Conservative churches, who should recognize the heart of God and God's love and compassion for the victims of injustice, often are the hardest ones on the victims of domestic violence. It ought not be this way. But not every church leader takes the rigid line that a woman should suffer continually under the abusive hands of the man who swore before God and human witnesses to love and cherish her. Gary Thomas speaks out against requiring a woman to stay in an abusive marriage:

God Hates Domestic Violence


The church leaderships that say "No divorce," even in cases of abuse, are often looking at the Bible as a handbook, with step-by-step rules for life. Using the handbook approach, they often miss the big picture of who God is and what overarching themes he has revealed to us.

It is true that God never intended divorce when he designed marriage. He may ordain it, now that we are after the Fall, but it was not a part of the original design. It is true that as marriage reflects God's relationship with his church, it reflects the permanence of that relationship. But all symbols break down in this broken and fallen and corrupted world. Man is sinful. God is not. God alone, in his perfect goodness and perfect love and perfect humility, is able to unilaterally hold together a union such as his with his imperfect bride, the church. In a human marriage on this side of the Fall, however, marriage is not a unilateral relationship. It is bilateral--both parties have a role. Both parties make vows and are expected to keep them. Even if not kept perfectly, the essence of the vows must be kept.


There is no way the essence of the vow to "love, honor, and cherish" or to "nourish her as his own body" (paraphrased from Ephesians 5) is being kept when a man abuses his wife--when he lives out a pattern that does her harm out of some ungodly need within himself. 

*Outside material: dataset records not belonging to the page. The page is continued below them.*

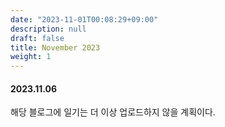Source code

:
 ```yaml
---
date: "2023-11-01T00:08:29+09:00"
description: null
draft: false
title: November 2023
weight: 1
---
```


#### 2023.11.06
해당 블로그에 일기는 더 이상 업로드하지 않을 계획이다.
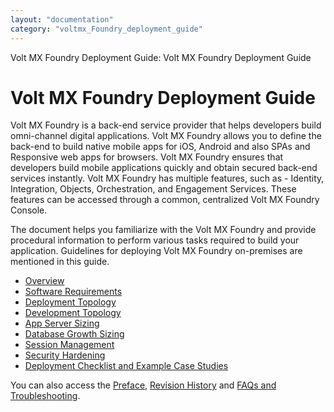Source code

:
 ```yaml
---
layout: "documentation"
category: "voltmx_Foundry_deployment_guide"
---
```


Volt MX Foundry Deployment Guide: Volt MX Foundry Deployment Guide

# Volt MX Foundry Deployment Guide

Volt MX Foundry is a back-end service provider that helps developers build omni-channel digital applications. Volt MX Foundry allows you to define the back-end to build native mobile apps for iOS, Android and also SPAs and Responsive web apps for browsers. Volt MX Foundry ensures that developers build mobile applications quickly and obtain secured back-end services instantly. Volt MX Foundry has multiple features, such as - Identity, Integration, Objects, Orchestration, and Engagement Services. These features can be accessed through a common, centralized Volt MX Foundry Console.

The document helps you familiarize with the Volt MX Foundry and provide procedural information to perform various tasks required to build your application. Guidelines for deploying Volt MX Foundry on-premises are mentioned in this guide.

- [Overview](Deployment.html#deployment-guide)
- [Software Requirements](Deployment.html#software-requirements)
- [Deployment Topology](Deployment.html#deployment-topology)
- [Development Topology](Deployment.html#development-topology)
- [App Server Sizing](Deployment.html#app-server-sizing)
- [Database Growth Sizing](Deployment.html#database-growth-sizing)
- [Session Management](Deployment.html#session-management)
- [Security Hardening](Hardening_Guide.html)
- [Deployment Checklist and Example Case Studies](Deployment_Checklist.html)

You can also access the [Preface](Preface.html), [Revision History](voltmx_Foundry_deployment_guide.html) and [FAQs and Troubleshooting](FAQs.html).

When the church leaders of the day tried to trap Jesus about the certificate of divorce Moses allowed men to give, Jesus referred them back "to the beginning." In the beginning, before the Fall, it was not this way. God instituted marriage before the hardness of heart that would destroy it existed. Is it possible that the issue of marital abuse is never specifically stated as a means for divorce in the Bible because of that redirection Jesus gives us to "the beginning"? Is it possible that abuse is so far from the purpose of the institution of marriage, from the relationship between God and his church that is being reflected, that it doesn't even belong on the table for discussion?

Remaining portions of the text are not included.